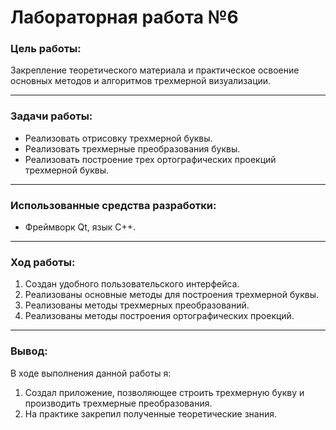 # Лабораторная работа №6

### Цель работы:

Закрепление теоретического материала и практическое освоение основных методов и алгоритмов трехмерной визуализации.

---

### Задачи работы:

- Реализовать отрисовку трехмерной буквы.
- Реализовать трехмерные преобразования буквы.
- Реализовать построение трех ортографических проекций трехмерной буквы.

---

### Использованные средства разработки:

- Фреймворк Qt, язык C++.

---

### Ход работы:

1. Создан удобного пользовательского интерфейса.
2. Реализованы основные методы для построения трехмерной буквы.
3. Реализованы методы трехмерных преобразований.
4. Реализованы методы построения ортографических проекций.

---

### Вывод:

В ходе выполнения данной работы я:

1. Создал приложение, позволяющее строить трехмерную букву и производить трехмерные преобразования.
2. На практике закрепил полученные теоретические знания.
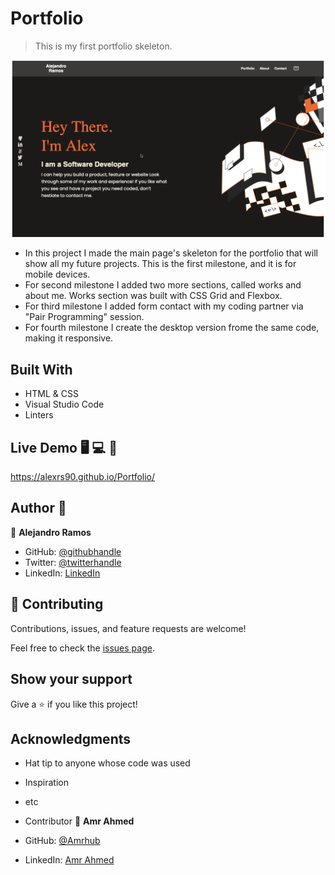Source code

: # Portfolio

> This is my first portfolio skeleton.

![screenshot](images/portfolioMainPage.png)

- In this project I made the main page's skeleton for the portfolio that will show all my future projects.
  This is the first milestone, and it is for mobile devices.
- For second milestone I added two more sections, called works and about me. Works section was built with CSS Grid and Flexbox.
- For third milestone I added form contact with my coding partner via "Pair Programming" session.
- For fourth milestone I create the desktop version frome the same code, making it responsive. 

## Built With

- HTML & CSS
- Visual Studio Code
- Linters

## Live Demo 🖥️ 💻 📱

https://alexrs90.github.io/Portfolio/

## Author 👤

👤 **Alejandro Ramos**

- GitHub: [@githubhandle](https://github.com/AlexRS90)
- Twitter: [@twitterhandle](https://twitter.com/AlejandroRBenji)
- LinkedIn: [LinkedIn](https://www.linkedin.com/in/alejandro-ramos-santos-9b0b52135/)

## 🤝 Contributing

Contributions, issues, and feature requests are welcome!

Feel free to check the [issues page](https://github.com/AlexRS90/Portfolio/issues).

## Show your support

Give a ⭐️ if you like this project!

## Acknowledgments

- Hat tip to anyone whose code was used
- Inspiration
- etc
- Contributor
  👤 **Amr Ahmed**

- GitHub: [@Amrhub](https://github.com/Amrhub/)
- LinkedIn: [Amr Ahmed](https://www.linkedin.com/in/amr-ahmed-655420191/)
..........
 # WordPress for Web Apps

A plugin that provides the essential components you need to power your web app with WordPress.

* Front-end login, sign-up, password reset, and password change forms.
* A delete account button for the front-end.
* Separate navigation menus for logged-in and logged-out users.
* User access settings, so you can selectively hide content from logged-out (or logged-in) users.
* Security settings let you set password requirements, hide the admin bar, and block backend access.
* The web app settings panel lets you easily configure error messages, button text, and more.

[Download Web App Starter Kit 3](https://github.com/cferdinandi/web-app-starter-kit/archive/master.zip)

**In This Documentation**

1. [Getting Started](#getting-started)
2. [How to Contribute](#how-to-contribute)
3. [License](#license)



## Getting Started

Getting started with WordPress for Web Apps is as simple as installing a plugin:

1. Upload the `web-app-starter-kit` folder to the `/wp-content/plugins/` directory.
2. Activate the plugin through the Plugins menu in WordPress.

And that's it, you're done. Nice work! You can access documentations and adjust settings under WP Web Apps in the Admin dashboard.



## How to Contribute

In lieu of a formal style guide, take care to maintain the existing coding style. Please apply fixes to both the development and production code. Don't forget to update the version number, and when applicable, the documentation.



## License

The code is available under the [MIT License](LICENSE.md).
..........
▶ _Aim of the exercise_
The response should be the listing above, limited to the lines between the one holding "- For third" and the one holding "- LinkedIn: [Amr", inclusive, reproduced exactly.

▶ _Result_
- For third milestone I added form contact with my coding partner via "Pair Programming" session.
- For fourth milestone I create the desktop version frome the same code, making it responsive. 

## Built With

- HTML & CSS
- Visual Studio Code
- Linters

## Live Demo 🖥️ 💻 📱

https://alexrs90.github.io/Portfolio/

## Author 👤

👤 **Alejandro Ramos**

- GitHub: [@githubhandle](https://github.com/AlexRS90)
- Twitter: [@twitterhandle](https://twitter.com/AlejandroRBenji)
- LinkedIn: [LinkedIn](https://www.linkedin.com/in/alejandro-ramos-santos-9b0b52135/)

## 🤝 Contributing

Contributions, issues, and feature requests are welcome!

Feel free to check the [issues page](https://github.com/AlexRS90/Portfolio/issues).

## Show your support

Give a ⭐️ if you like this project!

## Acknowledgments

- Hat tip to anyone whose code was used
- Inspiration
- etc
- Contributor
  👤 **Amr Ahmed**

- GitHub: [@Amrhub](https://github.com/Amrhub/)
- LinkedIn: [Amr Ahmed](https://www.linkedin.com/in/amr-ahmed-655420191/)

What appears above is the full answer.